Input data: Begin
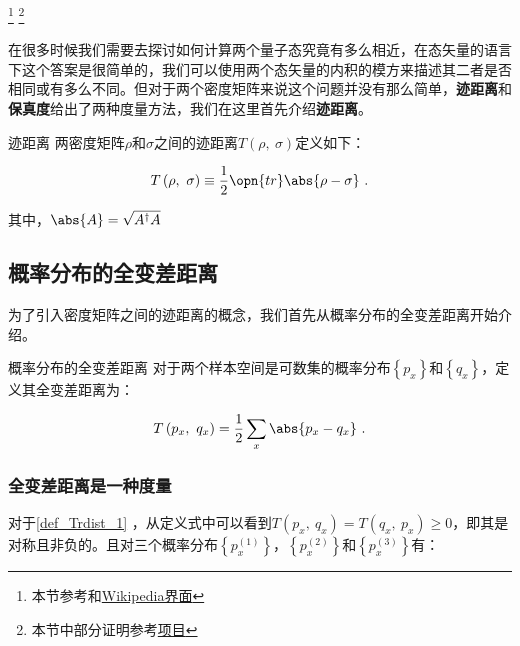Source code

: 


\footnote{本节参考\cite{量子信息}和\href{https://en.wikipedia.org/wiki/Trace_distance}{Wikipedia界面}}
\footnote{本节中部分证明参考\href{https://github.com/goropikari/SolutionQCQINielsenChuang}{项目}}


在很多时候我们需要去探讨如何计算两个量子态究竟有多么相近，在态矢量的语言下这个答案是很简单的，我们可以使用两个态矢量的内积的模方来描述其二者是否相同或有多么不同。但对于两个密度矩阵来说这个问题并没有那么简单，\textbf{迹距离}和\textbf{保真度}给出了两种度量方法，我们在这里首先介绍\textbf{迹距离}。

\begin{definition}{迹距离}\label{def_Trdist_1}
两密度矩阵$\rho$和$\sigma$之间的迹距离$T\left(\rho,~\sigma\right)$定义如下：

\begin{equation}
T\left(\rho,~\sigma\right) \equiv \frac{1}{2} \opn{tr}\abs{\rho - \sigma}~.
\end{equation}

其中，$\abs{A} = \sqrt{A^\dagger A}$

\end{definition}

\subsection{概率分布的全变差距离}

为了引入密度矩阵之间的迹距离的概念，我们首先从概率分布的全变差距离开始介绍。

\begin{definition}{概率分布的全变差距离}
对于两个样本空间是可数集的概率分布$\left\{ p_x \right\}$和$\left\{q_x\right\}$，定义其全变差距离为：

\begin{equation}\label{eq_Trdist_1}
T\left( p_x,~q_x \right) = \frac{1}{2}\sum_x\abs{p_x - q_x}~.
\end{equation}

\end{definition}

\subsubsection{全变差距离是一种度量}

对于\autoref{def_Trdist_1} ，从定义式中可以看到$T\left(p_x,~q_x\right) = T\left(q_x,~p_x\right)\geqslant 0$，即其是对称且非负的。且对三个概率分布$\left\{p_x^{(1)}\right\}$，$\left\{p_x^{(2)}\right\}$和$\left\{p_x^{(3)}\right\}$有：

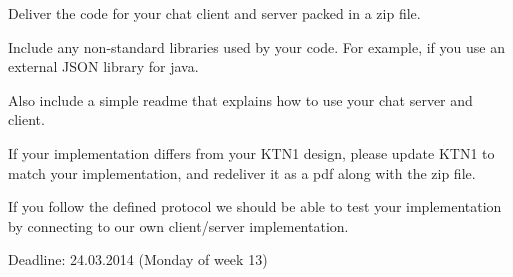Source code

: Deliver the code for your chat client and server packed in a zip file. 

Include any non-standard libraries used by your code. For example, if you use an external 
JSON library for java. 

Also include a simple readme that explains how to use your chat server and client. 

If your implementation differs from your KTN1 design, please update KTN1 to match your 
implementation, and redeliver it as a pdf along with the zip file. 

If you follow the defined protocol we should be able to test your implementation by connecting to our own client/server implementation. 

Deadline: 24.03.2014 (Monday of week 13)
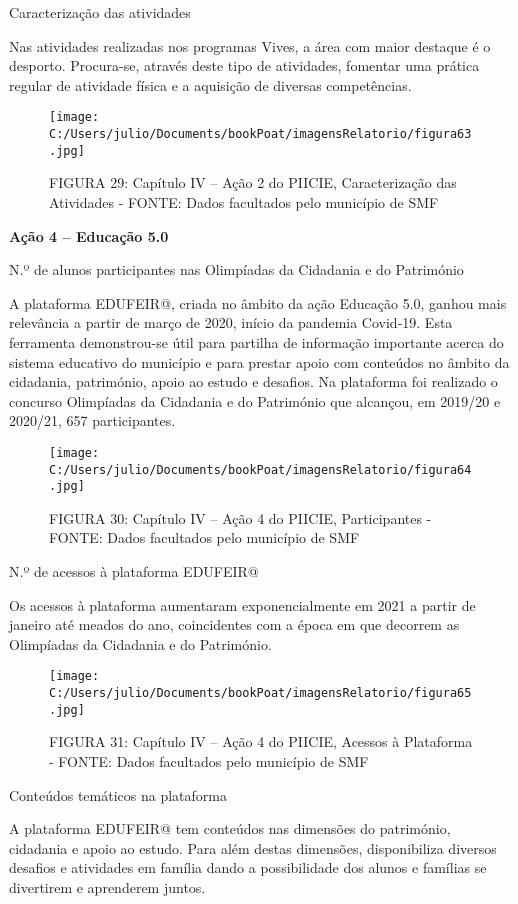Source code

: \documentclass[
]{book}
\begin{document}
Caracterização das atividades

Nas atividades realizadas nos programas Vives, a área com maior destaque é o desporto. Procura-se, através deste tipo de atividades, fomentar uma prática regular de atividade física e a aquisição de diversas competências.

\begin{figure}
\centering
\texttt{[image: C:/Users/julio/Documents/bookPoat/imagensRelatorio/figura63.jpg]}
\caption{FIGURA 29: Capítulo IV -- Ação 2 do PIICIE, Caracterização das Atividades - FONTE: Dados facultados pelo município de SMF}
\end{figure}

\textbf{Ação 4 -- Educação 5.0}

N.º de alunos participantes nas Olimpíadas da Cidadania e do Património

A plataforma EDUFEIR@, criada no âmbito da ação Educação 5.0, ganhou mais relevância a partir de março de 2020, início da pandemia Covid-19. Esta ferramenta demonstrou-se útil para partilha de informação importante acerca do sistema educativo do município e para prestar apoio com conteúdos no âmbito da cidadania, património, apoio ao estudo e desafios. Na plataforma foi realizado o concurso Olimpíadas da Cidadania e do Património que alcançou, em 2019/20 e 2020/21, 657 participantes.

\begin{figure}
\centering
\texttt{[image: C:/Users/julio/Documents/bookPoat/imagensRelatorio/figura64.jpg]}
\caption{FIGURA 30: Capítulo IV -- Ação 4 do PIICIE, Participantes - FONTE: Dados facultados pelo município de SMF}
\end{figure}

N.º de acessos à plataforma EDUFEIR@

Os acessos à plataforma aumentaram exponencialmente em 2021 a partir de janeiro até meados do ano, coincidentes com a época em que decorrem as Olimpíadas da Cidadania e do Património.

\begin{figure}
\centering
\texttt{[image: C:/Users/julio/Documents/bookPoat/imagensRelatorio/figura65.jpg]}
\caption{FIGURA 31: Capítulo IV -- Ação 4 do PIICIE, Acessos à Plataforma - FONTE: Dados facultados pelo município de SMF}
\end{figure}

Conteúdos temáticos na plataforma

A plataforma EDUFEIR@ tem conteúdos nas dimensões do património, cidadania e apoio ao estudo. Para além destas dimensões, disponibiliza diversos desafios e atividades em família dando a possibilidade dos alunos e famílias se divertirem e aprenderem juntos.
\end{document}
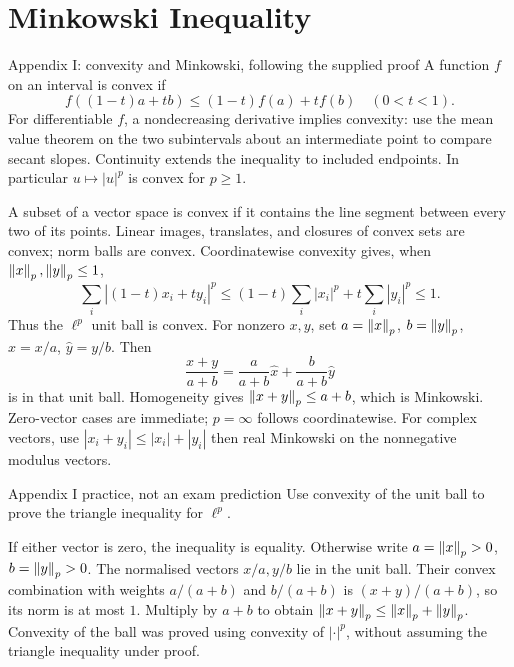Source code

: \clearpage
\section{Minkowski Inequality}
\begin{note}{Appendix I: convexity and Minkowski, following the supplied proof}
A function $f$ on an interval is convex if
\[f((1-t)a+tb)\le(1-t)f(a)+tf(b)\quad(0<t<1).\]
For differentiable $f$, a nondecreasing derivative implies convexity: use the mean value theorem on the two subintervals about an intermediate point to compare secant slopes. Continuity extends the inequality to included endpoints. In particular $u\mapsto|u|^p$ is convex for $p\ge1$.

A subset of a vector space is convex if it contains the line segment between every two of its points. Linear images, translates, and closures of convex sets are convex; norm balls are convex. Coordinatewise convexity gives, when $\left\lVert x\right\rVert_p,\left\lVert y\right\rVert_p\le1$,
\[\sum_i|(1-t)x_i+ty_i|^p\le(1-t)\sum_i|x_i|^p+t\sum_i|y_i|^p\le1.\]
Thus the $\ell^p$ unit ball is convex. For nonzero $x,y$, set $a=\left\lVert x\right\rVert_p$, $b=\left\lVert y\right\rVert_p$, $\widehat x=x/a$, $\widehat y=y/b$. Then
\[\frac{x+y}{a+b}=\frac a{a+b}\widehat x+\frac b{a+b}\widehat y\]
is in that unit ball. Homogeneity gives $\left\lVert x+y\right\rVert_p\le a+b$, which is Minkowski. Zero-vector cases are immediate; $p=\infty$ follows coordinatewise. For complex vectors, use $|x_i+y_i|\le|x_i|+|y_i|$ then real Minkowski on the nonnegative modulus vectors.
\end{note}
\begin{exam}{Appendix I practice, not an exam prediction}
Use convexity of the unit ball to prove the triangle inequality for $\ell^p$.
\end{exam}
\begin{answer}
If either vector is zero, the inequality is equality. Otherwise write $a=\left\lVert x\right\rVert_p>0$, $b=\left\lVert y\right\rVert_p>0$. The normalised vectors $x/a,y/b$ lie in the unit ball. Their convex combination with weights $a/(a+b)$ and $b/(a+b)$ is $(x+y)/(a+b)$, so its norm is at most $1$. Multiply by $a+b$ to obtain $\left\lVert x+y\right\rVert_p\le\left\lVert x\right\rVert_p+\left\lVert y\right\rVert_p$. Convexity of the ball was proved using convexity of $|\cdot|^p$, without assuming the triangle inequality under proof.
\end{answer}
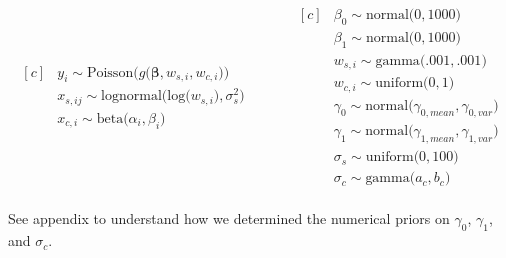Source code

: \documentclass[12pt, oneside]{article}
\begin{document}
\begin{enumerate}[leftmargin=*]
\begin{equation*}
\begin{aligned}[c]
&y_{i} \sim \textrm{Poisson} \big(g\big(\bm{\beta}, w_{s,i}, w_{c,i}\big)\big) \\
&x_{s,ij} \sim \textrm{lognormal} \big(\textrm{log}\big(w_{s,i}\big), \sigma^{2}_{s}\big) \\
& x_{c,i} \sim \textrm{beta}\big(\alpha_{i}, \beta_{i}\big) \\
\end{aligned}\quad\quad\quad
\begin{aligned}[c]
&\beta_{0} \sim \textrm{normal} \big(0, 1000) \\
&\beta_{1} \sim \textrm{normal} \big(0, 1000) \\
&w_{s,i} \sim \textrm{gamma} \big(.001, .001) \\
&w_{c,i} \sim \textrm{uniform} \big(0, 1) \\
&\gamma_{0} \sim \textrm{normal} \big( \gamma_{0,mean}, \gamma_{0,var}) \\
&\gamma_{1} \sim \textrm{normal} \big( \gamma_{1,mean}, \gamma_{1,var}) \\
&\sigma_{s} \sim \textrm{uniform} \big(0, 100) \\
&\sigma_{c} \sim \textrm{gamma} \big(a_{c},b_{c}\big)\\
\end{aligned}
\end{equation*}

\vspace{10 mm}
See appendix to understand how we determined the numerical priors on $\gamma_{0}$, $\gamma_{1}$, and $\sigma_{c}$.



\end{enumerate}
\end{document}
Input data: End
▶ **Problem requirements**
For this exercise, set down the lines in the entries above from the one with "If your implementation" through the one with "4 -- Educação" exactly as written, without any pictures.

▶ **Result below**
If your implementation differs from your KTN1 design, please update KTN1 to match your 
implementation, and redeliver it as a pdf along with the zip file. 

If you follow the defined protocol we should be able to test your implementation by connecting to our own client/server implementation. 

Deadline: 24.03.2014 (Monday of week 13)
Source code

: \documentclass[
]{book}
\begin{document}
Caracterização das atividades

Nas atividades realizadas nos programas Vives, a área com maior destaque é o desporto. Procura-se, através deste tipo de atividades, fomentar uma prática regular de atividade física e a aquisição de diversas competências.

\begin{figure}
\centering
\texttt{[image: C:/Users/julio/Documents/bookPoat/imagensRelatorio/figura63.jpg]}
\caption{FIGURA 29: Capítulo IV -- Ação 2 do PIICIE, Caracterização das Atividades - FONTE: Dados facultados pelo município de SMF}
\end{figure}

\textbf{Ação 4 -- Educação 5.0}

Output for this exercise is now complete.